[Rendered images with source text]

◇ ◇ ◇

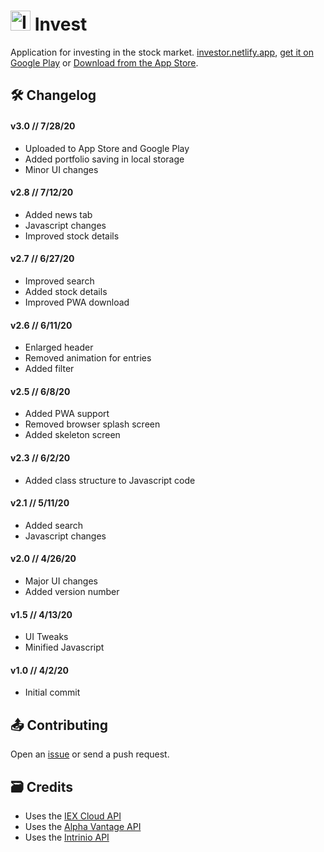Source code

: # <img src="https://investor.netlify.app/images/icons/google-touch-icon.png" alt="Invest Logo" height="32"/> Invest
Application for investing in the stock market. [investor.netlify.app](https://investor.netlify.app), [get it on Google Play](https://play.google.com/store/apps/details?id=com.beta.invest) or [Download from the App Store](https://apple.com/).

## 🛠️ Changelog

#### **v3.0** // 7/28/20
- Uploaded to App Store and Google Play
- Added portfolio saving in local storage
- Minor UI changes

#### **v2.8** // 7/12/20
- Added news tab
- Javascript changes
- Improved stock details

#### **v2.7** // 6/27/20
- Improved search
- Added stock details
- Improved PWA download

#### **v2.6** // 6/11/20
- Enlarged header
- Removed animation for entries
- Added filter

#### **v2.5** // 6/8/20
- Added PWA support
- Removed browser splash screen
- Added skeleton screen

#### **v2.3** // 6/2/20
- Added class structure to Javascript code

#### **v2.1** // 5/11/20
- Added search
- Javascript changes
  
#### **v2.0** // 4/26/20
- Major UI changes
- Added version number  

#### **v1.5** // 4/13/20
- UI Tweaks
- Minified Javascript

#### **v1.0** // 4/2/20
- Initial commit

## 📤 Contributing
Open an [issue](https://github.com/barhatsor/invest/issues) or send a push request.

## 🗃️ Credits
- Uses the [IEX Cloud API](https://iexcloud.io)
- Uses the [Alpha Vantage API](https://www.alphavantage.co)
- Uses the [Intrinio API](https://intrinio.com)

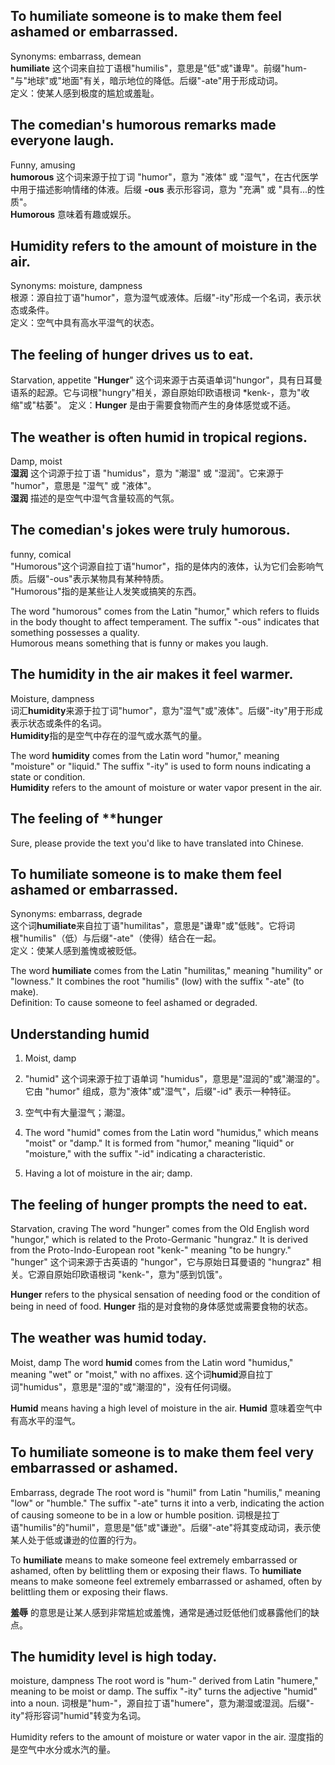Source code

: ## To **humiliate** someone is to make them feel ashamed or embarrassed.  
Synonyms: embarrass, demean  
**humiliate** 这个词来自拉丁语根"humilis"，意思是"低"或"谦卑"。前缀"hum-"与"地球"或"地面"有关，暗示地位的降低。后缀"-ate"用于形成动词。  
定义：使某人感到极度的尴尬或羞耻。


## The comedian's **humorous** remarks made everyone laugh.  
Funny, amusing  
**humorous** 这个词来源于拉丁词 "humor"，意为 "液体" 或 "湿气"，在古代医学中用于描述影响情绪的体液。后缀 **-ous** 表示形容词，意为 "充满" 或 "具有...的性质"。  
**Humorous** 意味着有趣或娱乐。


## **Humidity** refers to the amount of moisture in the air.  
Synonyms: moisture, dampness  
根源：源自拉丁语"humor"，意为湿气或液体。后缀"-ity"形成一个名词，表示状态或条件。  
定义：空气中具有高水平湿气的状态。


## The feeling of **hunger** drives us to eat.
Starvation, appetite
"**Hunger**" 这个词来源于古英语单词"hungor"，具有日耳曼语系的起源。它与词根"hungry"相关，源自原始印欧语根词 *kenk-，意为"收缩"或"枯萎"。
定义：**Hunger** 是由于需要食物而产生的身体感觉或不适。


## The weather is often **humid** in tropical regions.  
Damp, moist  
**湿润** 这个词源于拉丁语 "humidus"，意为 "潮湿" 或 "湿润"。它来源于 "humor"，意思是 "湿气" 或 "液体"。  
**湿润** 描述的是空气中湿气含量较高的气氛。


## The comedian's jokes were truly **humorous**.  
funny, comical  
"Humorous"这个词源自拉丁语"humor"，指的是体内的液体，认为它们会影响气质。后缀"-ous"表示某物具有某种特质。  
"Humorous"指的是某些让人发笑或搞笑的东西。

The word "humorous" comes from the Latin "humor," which refers to fluids in the body thought to affect temperament. The suffix "-ous" indicates that something possesses a quality.  
Humorous means something that is funny or makes you laugh.
## The **humidity** in the air makes it feel warmer.  
Moisture, dampness  
词汇**humidity**来源于拉丁词"humor"，意为"湿气"或"液体"。后缀"-ity"用于形成表示状态或条件的名词。  
**Humidity**指的是空气中存在的湿气或水蒸气的量。

The word **humidity** comes from the Latin word "humor," meaning "moisture" or "liquid." The suffix "-ity" is used to form nouns indicating a state or condition.  
**Humidity** refers to the amount of moisture or water vapor present in the air.
## The feeling of **hunger
Sure, please provide the text you'd like to have translated into Chinese.


## To **humiliate** someone is to make them feel ashamed or embarrassed.  
Synonyms: embarrass, degrade  
这个词**humiliate**来自拉丁语"humilitas"，意思是"谦卑"或"低贱"。它将词根"humilis"（低）与后缀"-ate"（使得）结合在一起。  
定义：使某人感到羞愧或被贬低。

The word **humiliate** comes from the Latin "humilitas," meaning "humility" or "lowness." It combines the root "humilis" (low) with the suffix "-ate" (to make).  
Definition: To cause someone to feel ashamed or degraded.
## Understanding **humid**
1. Moist, damp
2. "humid" 这个词来源于拉丁语单词 "humidus"，意思是"湿润的"或"潮湿的"。它由 "humor" 组成，意为"液体"或"湿气"，后缀"-id" 表示一种特征。

3. 空气中有大量湿气；潮湿。

2. The word "humid" comes from the Latin word "humidus," which means "moist" or "damp." It is formed from "humor," meaning "liquid" or "moisture," with the suffix "-id" indicating a characteristic.
3. Having a lot of moisture in the air; damp.





## The feeling of **hunger** prompts the need to eat.
Starvation, craving
The word "hunger" comes from the Old English word "hungor," which is related to the Proto-Germanic "hungraz." It is derived from the Proto-Indo-European root "kenk-" meaning "to be hungry."
"hunger" 这个词来源于古英语的 "hungor"，它与原始日耳曼语的 "hungraz" 相关。它源自原始印欧语根词 "kenk-"，意为"感到饥饿"。


**Hunger** refers to the physical sensation of needing food or the condition of being in need of food.
**Hunger** 指的是对食物的身体感觉或需要食物的状态。


## The weather was **humid** today.
Moist, damp
The word **humid** comes from the Latin word "humidus," meaning "wet" or "moist," with no affixes.
这个词**humid**源自拉丁词"humidus"，意思是"湿的"或"潮湿的"，没有任何词缀。


**Humid** means having a high level of moisture in the air.
**Humid** 意味着空气中有高水平的湿气。


## To **humiliate** someone is to make them feel very embarrassed or ashamed.
Embarrass, degrade
The root word is "humil" from Latin "humilis," meaning "low" or "humble." The suffix "-ate" turns it into a verb, indicating the action of causing someone to be in a low or humble position.
词根是拉丁语"humilis"的"humil"，意思是"低"或"谦逊"。后缀"-ate"将其变成动词，表示使某人处于低或谦逊的位置的行为。


To **humiliate** means to make someone feel extremely embarrassed or ashamed, often by belittling them or exposing their flaws.
To **humiliate** means to make someone feel extremely embarrassed or ashamed, often by belittling them or exposing their flaws.

**羞辱** 的意思是让某人感到非常尴尬或羞愧，通常是通过贬低他们或暴露他们的缺点。


## The **humidity** level is high today.
moisture, dampness
The root word is "hum-" derived from Latin "humere," meaning to be moist or damp. The suffix "-ity" turns the adjective "humid" into a noun.
词根是"hum-"，源自拉丁语"humere"，意为潮湿或湿润。后缀"-ity"将形容词"humid"转变为名词。


Humidity refers to the amount of moisture or water vapor in the air.
湿度指的是空气中水分或水汽的量。


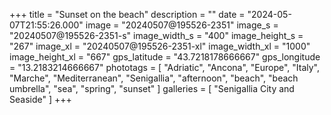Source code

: +++
title = "Sunset on the beach"
description = ""
date = "2024-05-07T21:55:26.000"
image = "20240507@195526-2351"
image_s = "20240507@195526-2351-s"
image_width_s = "400"
image_height_s = "267"
image_xl = "20240507@195526-2351-xl"
image_width_xl = "1000"
image_height_xl = "667"
gps_latitude = "43.7218178666667"
gps_longitude = "13.2183214666667"
phototags = [ "Adriatic", "Ancona", "Europe", "Italy", "Marche", "Mediterranean", "Senigallia", "afternoon", "beach", "beach umbrella", "sea", "spring", "sunset" ]
galleries = [ "Senigallia City and Seaside" ]
+++
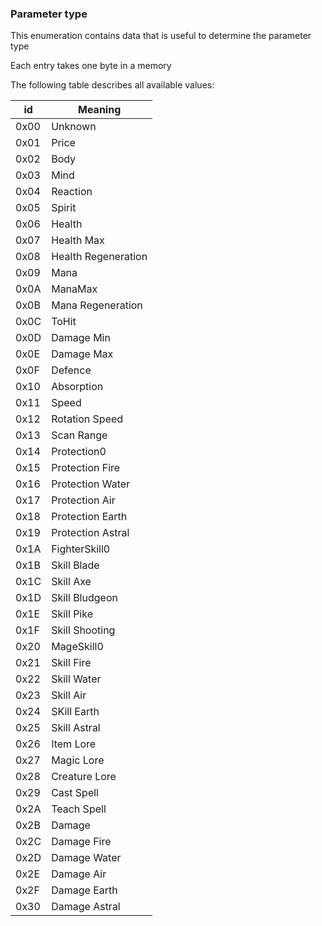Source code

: ### Parameter type

This enumeration contains data that is useful to determine the parameter type

Each entry takes one byte in a memory

The following table describes all available values:

id | Meaning
----|---------
0x00 | Unknown
0x01 | Price
0x02 | Body
0x03 | Mind
0x04 | Reaction
0x05 | Spirit
0x06 | Health
0x07 | Health Max
0x08 | Health Regeneration
0x09 | Mana
0x0A | ManaMax
0x0B | Mana Regeneration
0x0C | ToHit
0x0D | Damage Min
0x0E | Damage Max
0x0F | Defence
0x10 | Absorption
0x11 | Speed
0x12 | Rotation Speed
0x13 | Scan Range
0x14 | Protection0
0x15 | Protection Fire
0x16 | Protection Water
0x17 | Protection Air
0x18 | Protection Earth
0x19 | Protection Astral
0x1A | FighterSkill0
0x1B | Skill Blade
0x1C | Skill Axe
0x1D | Skill Bludgeon
0x1E | Skill Pike
0x1F | Skill Shooting
0x20 | MageSkill0
0x21 | Skill Fire
0x22 | Skill Water
0x23 | Skill Air
0x24 | SKill Earth
0x25 | Skill Astral
0x26 | Item Lore
0x27 | Magic Lore
0x28 | Creature Lore
0x29 | Cast Spell
0x2A | Teach Spell
0x2B | Damage
0x2C | Damage Fire
0x2D | Damage Water
0x2E | Damage Air
0x2F | Damage Earth
0x30 | Damage Astral
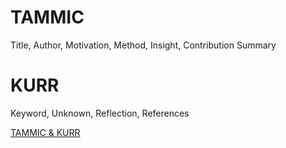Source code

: # TAMMIC
Title, Author, Motivation, Method, Insight, Contribution Summary

# KURR
Keyword, Unknown, Reflection, References

[TAMMIC & KURR](https://iis-lab.org/misc/paperreading/)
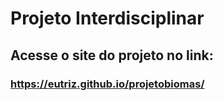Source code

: # Projeto Interdisciplinar 
## Acesse o site do projeto no link:
###  https://eutriz.github.io/projetobiomas/
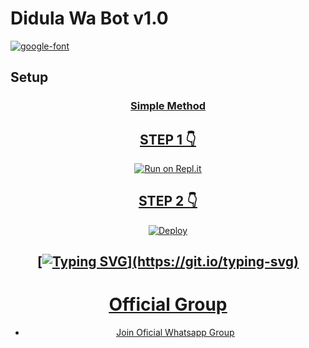 <h1>Didula Wa Bot v1.0</h1>

<a href="https://github.com/Its-meDidulaBot/Didula-Whatsapp-Bot-V1"><img src="https://i.ibb.co/JnwkfJP/logo-fc681ccd.png" alt="google-font" border="0"></a>


## Setup

<div align="center">

  ### <u> Simple Method <u>

## STEP 1 👇

<div align="center">

  

  [![Run on Repl.it](https://repl.it/badge/github/quiec/whatsAlfa)](https://replit.com/@Its-meDidulaBot/Didula-bot-Qr)

## STEP 2 👇

<div align="center">

[![Deploy](https://www.herokucdn.com/deploy/button.svg)](https://heroku.com/deploy?template=https://github.com/Its-meDidulaBot/Didda-Wa-Bot-V1.0)

     

## [![Typing SVG](https://readme-typing-svg.herokuapp.com?font=Lemon+milk&color=000EF7&lines=Welcome+to+Didula+WA+Bot...;Created+by+Didu....;This+is+a+Bgm+stickerbot...;With+more+features...)](https://git.io/typing-svg)

# Official Group

- [Join Oficial Whatsapp Group](https://chat.whatsapp.com/LWOdea4zvErAHkLNuAQkoP)
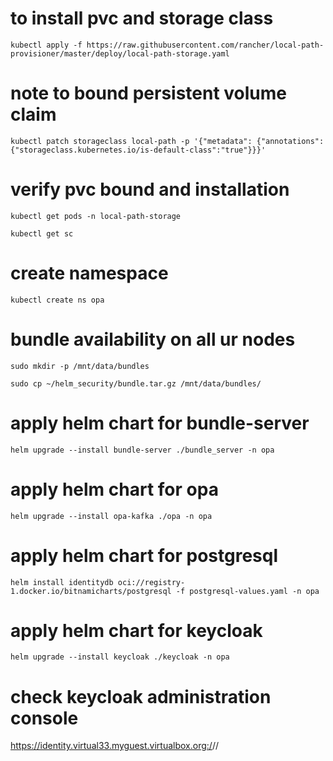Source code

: # to install pvc and storage class

`kubectl apply -f https://raw.githubusercontent.com/rancher/local-path-provisioner/master/deploy/local-path-storage.yaml`

# note to bound persistent volume claim

`kubectl patch storageclass local-path -p '{"metadata": {"annotations":{"storageclass.kubernetes.io/is-default-class":"true"}}}'`

# verify pvc bound and installation

`kubectl get pods -n local-path-storage`

`kubectl get sc`

# create namespace

`kubectl create ns opa`

# bundle availability on all ur nodes

`sudo mkdir -p /mnt/data/bundles`

`sudo cp ~/helm_security/bundle.tar.gz /mnt/data/bundles/`

# apply helm chart for bundle-server

`helm upgrade --install bundle-server ./bundle_server -n opa`

# apply helm chart for opa

`helm upgrade --install opa-kafka ./opa -n opa`

# apply helm chart for postgresql

`helm install identitydb oci://registry-1.docker.io/bitnamicharts/postgresql -f postgresql-values.yaml -n opa`

# apply helm chart for keycloak

`helm upgrade --install keycloak ./keycloak -n opa`

# check keycloak administration console

https://identity.virtual33.myguest.virtualbox.org:/<NODE-PORT>//

 
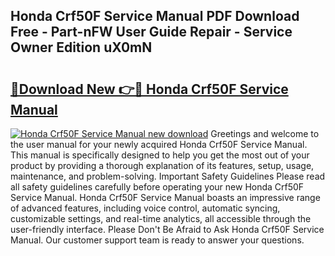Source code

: ## Honda Crf50F Service Manual PDF Download Free - Part-nFW User Guide Repair - Service Owner Edition uX0mN

# <h2><a href="http://bc14552.oget.top/?id=Honda+Crf50F+Service+Manual">🔗Download New 👉🔴 Honda Crf50F Service Manual</a></h2>

[![Honda Crf50F Service Manual new download](https://i.imgur.com/5g1atiW.png)](http://bc14552.oget.top/?id=Honda+Crf50F+Service+Manual)
Greetings and welcome to the user manual for your newly acquired Honda Crf50F Service Manual. This manual is specifically designed to help you get the most out of your product by providing a thorough explanation of its features, setup, usage, maintenance, and problem-solving. Important Safety Guidelines Please read all safety guidelines carefully before operating your new Honda Crf50F Service Manual. Honda Crf50F Service Manual boasts an impressive range of advanced features, including voice control, automatic syncing, customizable settings, and real-time analytics, all accessible through the user-friendly interface. Please Don't Be Afraid to Ask Honda Crf50F Service Manual. Our customer support team is ready to answer your questions.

◇ ◇ ◇

● What you should do
In the records above, find the line with "0x12 | Rotation Speed" and the line with "# bundle availability on all ur nodes", then restate word for word only those two lines and all lines between, omitting pictures.

● Output for this exercise
0x12 | Rotation Speed
0x13 | Scan Range
0x14 | Protection0
0x15 | Protection Fire
0x16 | Protection Water
0x17 | Protection Air
0x18 | Protection Earth
0x19 | Protection Astral
0x1A | FighterSkill0
0x1B | Skill Blade
0x1C | Skill Axe
0x1D | Skill Bludgeon
0x1E | Skill Pike
0x1F | Skill Shooting
0x20 | MageSkill0
0x21 | Skill Fire
0x22 | Skill Water
0x23 | Skill Air
0x24 | SKill Earth
0x25 | Skill Astral
0x26 | Item Lore
0x27 | Magic Lore
0x28 | Creature Lore
0x29 | Cast Spell
0x2A | Teach Spell
0x2B | Damage
0x2C | Damage Fire
0x2D | Damage Water
0x2E | Damage Air
0x2F | Damage Earth
0x30 | Damage Astral
Source code

: # TAMMIC
Title, Author, Motivation, Method, Insight, Contribution Summary

# KURR
Keyword, Unknown, Reflection, References

[TAMMIC & KURR](https://iis-lab.org/misc/paperreading/)
Source code

: # Projeto Interdisciplinar 
## Acesse o site do projeto no link:
###  https://eutriz.github.io/projetobiomas/
 <h1>Didula Wa Bot v1.0</h1>

<a href="https://github.com/Its-meDidulaBot/Didula-Whatsapp-Bot-V1"><img src="https://i.ibb.co/JnwkfJP/logo-fc681ccd.png" alt="google-font" border="0"></a>


## Setup

<div align="center">

  ### <u> Simple Method <u>

## STEP 1 👇

<div align="center">

  

  [![Run on Repl.it](https://repl.it/badge/github/quiec/whatsAlfa)](https://replit.com/@Its-meDidulaBot/Didula-bot-Qr)

## STEP 2 👇

<div align="center">

[![Deploy](https://www.herokucdn.com/deploy/button.svg)](https://heroku.com/deploy?template=https://github.com/Its-meDidulaBot/Didda-Wa-Bot-V1.0)

     

## [![Typing SVG](https://readme-typing-svg.herokuapp.com?font=Lemon+milk&color=000EF7&lines=Welcome+to+Didula+WA+Bot...;Created+by+Didu....;This+is+a+Bgm+stickerbot...;With+more+features...)](https://git.io/typing-svg)

# Official Group

- [Join Oficial Whatsapp Group](https://chat.whatsapp.com/LWOdea4zvErAHkLNuAQkoP)
Source code

: # to install pvc and storage class

`kubectl apply -f https://raw.githubusercontent.com/rancher/local-path-provisioner/master/deploy/local-path-storage.yaml`

# note to bound persistent volume claim

`kubectl patch storageclass local-path -p '{"metadata": {"annotations":{"storageclass.kubernetes.io/is-default-class":"true"}}}'`

# verify pvc bound and installation

`kubectl get pods -n local-path-storage`

`kubectl get sc`

# create namespace

`kubectl create ns opa`

# bundle availability on all ur nodes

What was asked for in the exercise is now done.